Working data ::
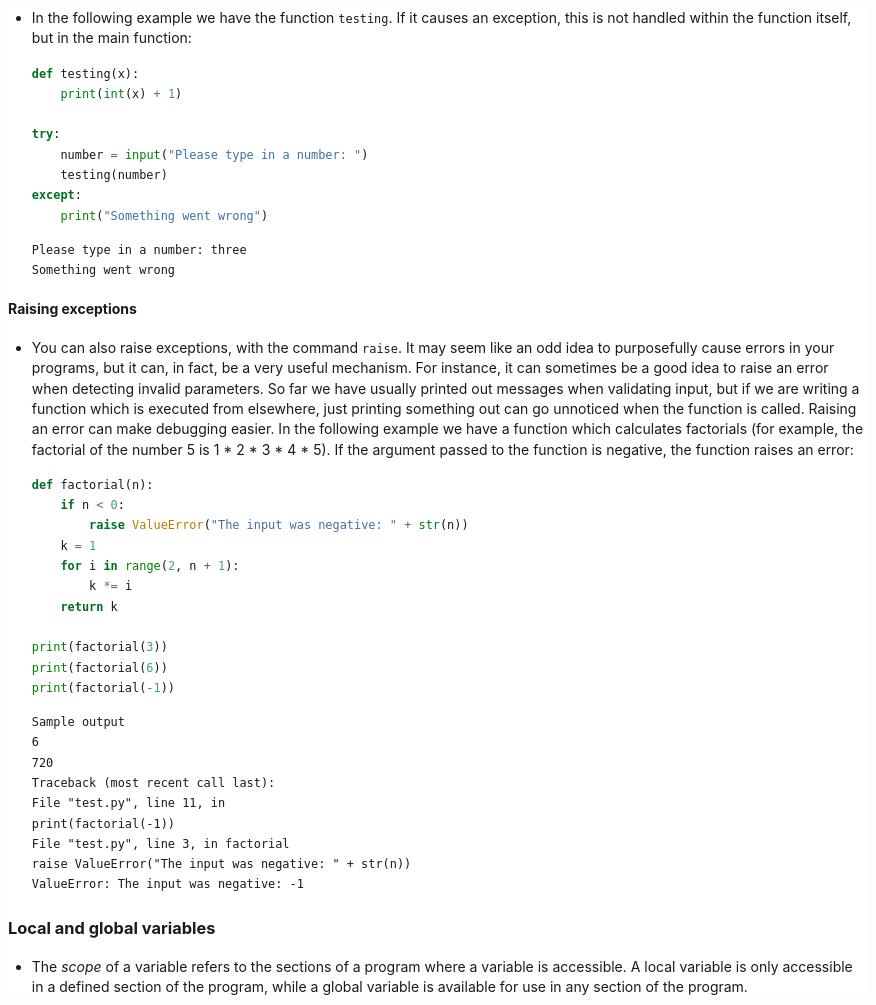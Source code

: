 - In the following example we have the function `testing`. If it causes an exception, this is not handled within the function itself, but in the main function:
    ```py
    def testing(x):
        print(int(x) + 1)

    try:
        number = input("Please type in a number: ")
        testing(number)
    except:
        print("Something went wrong")
    ```
    ```
    Please type in a number: three
    Something went wrong
    ```

#### Raising exceptions
- You can also raise exceptions, with the command `raise`. It may seem like an odd idea to purposefully cause errors in your programs, but it can, in fact, be a very useful mechanism. For instance, it can sometimes be a good idea to raise an error when detecting invalid parameters. So far we have usually printed out messages when validating input, but if we are writing a function which is executed from elsewhere, just printing something out can go unnoticed when the function is called. Raising an error can make debugging easier. In the following example we have a function which calculates factorials (for example, the factorial of the number 5 is 1 * 2 * 3 * 4 * 5). If the argument passed to the function is negative, the function raises an error:
    ```py
    def factorial(n):
        if n < 0:
            raise ValueError("The input was negative: " + str(n))
        k = 1
        for i in range(2, n + 1):
            k *= i
        return k

    print(factorial(3))
    print(factorial(6))
    print(factorial(-1))
    ```
    ```
    Sample output
    6
    720
    Traceback (most recent call last):
    File "test.py", line 11, in 
    print(factorial(-1))
    File "test.py", line 3, in factorial
    raise ValueError("The input was negative: " + str(n))
    ValueError: The input was negative: -1
    ```

### Local and global variables
- The *scope* of a variable refers to the sections of a program where a variable is accessible. A local variable is only accessible in a defined section of the program, while a global variable is available for use in any section of the program.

The problem ::
Where the string "ValueError" shows up in the listing above, copy the line that holds it.

Output for this exercise ::
            raise ValueError("The input was negative: " + str(n))
    raise ValueError("The input was negative: " + str(n))
    ValueError: The input was negative: -1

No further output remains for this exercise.